O que me dá esperança é saber que Jesus nos ama e está realizando um trabalho profundo em nossas vidas — curando nossas feridas e inseguranças e nos dando um amor genuíno por Ele. Esse é o verdadeiro caminho para a renovação. Em termos de informática, isso seria como o hardware e o software: o arrependimento e o amor por Jesus são o “software” que transforma, enquanto a próxima geração é o “hardware” que precisa ser moldado e preparado. É um processo desafiador, mas é o caminho verdadeiro.

A igreja sempre pregou sobre arrependimento, mas o discipulado multiplicador ainda não é uma cultura forte. Por que o amor e o arrependimento nem sempre geram discípulos?

Edmund Chan: Porque muitas vezes paramos na pregação e no treinamento, mas não criamos uma infraestrutura na comunidade para sustentar uma cultura de discipulado. Não mobilizamos as pessoas para viverem essa realidade. Sem um ambiente onde o discipulado seja natural e constante, ele não acontece de forma efetiva. Reproduzimos conhecimento, mas não vidas transformadas.

Qual é o propósito por trás dos seus livros e por que o sr. escolhe escrevê-los?

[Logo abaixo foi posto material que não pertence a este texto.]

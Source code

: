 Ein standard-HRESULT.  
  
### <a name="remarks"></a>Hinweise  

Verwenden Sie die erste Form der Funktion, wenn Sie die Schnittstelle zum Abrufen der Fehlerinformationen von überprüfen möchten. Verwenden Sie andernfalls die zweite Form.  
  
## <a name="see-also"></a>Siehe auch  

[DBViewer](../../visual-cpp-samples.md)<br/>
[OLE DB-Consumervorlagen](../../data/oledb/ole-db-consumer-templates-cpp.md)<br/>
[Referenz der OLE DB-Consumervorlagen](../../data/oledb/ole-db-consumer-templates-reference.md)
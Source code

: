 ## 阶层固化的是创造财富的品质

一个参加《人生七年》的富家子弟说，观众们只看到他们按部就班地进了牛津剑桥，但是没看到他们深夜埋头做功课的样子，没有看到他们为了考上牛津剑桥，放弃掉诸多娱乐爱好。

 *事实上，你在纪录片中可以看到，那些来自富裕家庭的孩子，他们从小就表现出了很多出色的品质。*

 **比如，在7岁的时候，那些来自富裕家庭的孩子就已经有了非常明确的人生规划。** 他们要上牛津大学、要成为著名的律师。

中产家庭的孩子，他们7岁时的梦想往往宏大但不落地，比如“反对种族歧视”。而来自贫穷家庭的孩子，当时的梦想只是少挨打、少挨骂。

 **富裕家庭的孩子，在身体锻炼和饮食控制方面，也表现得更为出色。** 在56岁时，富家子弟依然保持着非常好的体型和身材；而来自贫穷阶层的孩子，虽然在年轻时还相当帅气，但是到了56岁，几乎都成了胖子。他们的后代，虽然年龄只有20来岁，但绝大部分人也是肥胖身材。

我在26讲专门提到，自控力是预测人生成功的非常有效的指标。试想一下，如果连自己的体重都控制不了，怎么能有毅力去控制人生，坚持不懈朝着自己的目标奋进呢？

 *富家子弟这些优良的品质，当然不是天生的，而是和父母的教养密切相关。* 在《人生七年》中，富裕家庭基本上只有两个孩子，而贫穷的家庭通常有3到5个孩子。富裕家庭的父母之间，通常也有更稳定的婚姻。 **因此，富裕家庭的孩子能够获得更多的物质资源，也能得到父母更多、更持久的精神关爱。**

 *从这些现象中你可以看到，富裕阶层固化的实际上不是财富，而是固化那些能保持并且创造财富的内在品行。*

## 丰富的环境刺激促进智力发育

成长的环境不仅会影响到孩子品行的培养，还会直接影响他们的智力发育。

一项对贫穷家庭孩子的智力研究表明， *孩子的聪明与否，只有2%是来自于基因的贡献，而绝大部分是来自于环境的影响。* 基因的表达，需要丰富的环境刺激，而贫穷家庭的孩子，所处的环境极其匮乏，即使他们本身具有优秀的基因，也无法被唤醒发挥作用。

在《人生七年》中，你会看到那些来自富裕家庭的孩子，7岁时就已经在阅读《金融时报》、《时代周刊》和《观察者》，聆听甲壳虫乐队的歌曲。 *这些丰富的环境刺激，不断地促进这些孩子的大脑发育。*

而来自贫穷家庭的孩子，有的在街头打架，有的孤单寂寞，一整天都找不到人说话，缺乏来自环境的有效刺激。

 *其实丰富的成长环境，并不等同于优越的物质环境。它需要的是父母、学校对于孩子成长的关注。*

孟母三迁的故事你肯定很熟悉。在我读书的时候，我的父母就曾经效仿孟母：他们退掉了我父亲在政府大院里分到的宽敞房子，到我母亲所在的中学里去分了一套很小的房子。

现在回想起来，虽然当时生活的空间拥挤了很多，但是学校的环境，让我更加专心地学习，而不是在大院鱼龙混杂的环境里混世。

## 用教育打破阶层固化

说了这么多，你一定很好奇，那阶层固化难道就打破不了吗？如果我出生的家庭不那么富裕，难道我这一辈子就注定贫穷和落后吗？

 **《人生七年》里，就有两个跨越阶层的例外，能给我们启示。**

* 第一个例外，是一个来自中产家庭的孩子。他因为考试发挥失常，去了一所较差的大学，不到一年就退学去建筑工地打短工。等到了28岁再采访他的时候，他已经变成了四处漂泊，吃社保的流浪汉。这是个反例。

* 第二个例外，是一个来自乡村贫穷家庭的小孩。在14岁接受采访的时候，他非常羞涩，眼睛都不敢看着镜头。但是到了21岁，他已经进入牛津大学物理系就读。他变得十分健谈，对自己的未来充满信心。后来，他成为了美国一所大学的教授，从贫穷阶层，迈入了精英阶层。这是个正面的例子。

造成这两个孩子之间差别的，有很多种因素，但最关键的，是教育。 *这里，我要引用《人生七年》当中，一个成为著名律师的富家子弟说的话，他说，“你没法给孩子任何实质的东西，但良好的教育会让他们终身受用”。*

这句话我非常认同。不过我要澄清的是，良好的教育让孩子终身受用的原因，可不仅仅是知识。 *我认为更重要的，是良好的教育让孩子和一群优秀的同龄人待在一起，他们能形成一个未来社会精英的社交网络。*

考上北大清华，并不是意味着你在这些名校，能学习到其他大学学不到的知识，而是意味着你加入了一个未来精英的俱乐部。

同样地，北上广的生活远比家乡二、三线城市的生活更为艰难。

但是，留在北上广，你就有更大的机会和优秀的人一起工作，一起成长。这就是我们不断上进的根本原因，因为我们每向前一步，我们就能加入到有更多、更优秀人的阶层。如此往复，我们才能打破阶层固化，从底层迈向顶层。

Meu objetivo ao escrever livros é sempre direcionar as pessoas para Jesus. Eu procuro usar meus escritos como uma ferramenta para iluminar e aprofundar a compreensão dos princípios bíblicos, sempre com o intuito de levar os leitores a uma conexão mais íntima com Cristo. Se, ao ler qualquer um dos meus livros, você perceber que o foco está em Jesus e que a mensagem está orientada para aproximar as pessoas Dele, então acredito que o livro terá cumprido seu verdadeiro propósito. Esta é, sinceramente, a minha esperança: que meus livros não sejam um fim em si mesmos, mas um meio para ajudar os leitores a crescer espiritualmente e a se engajar mais profundamente com a Palavra de Deus.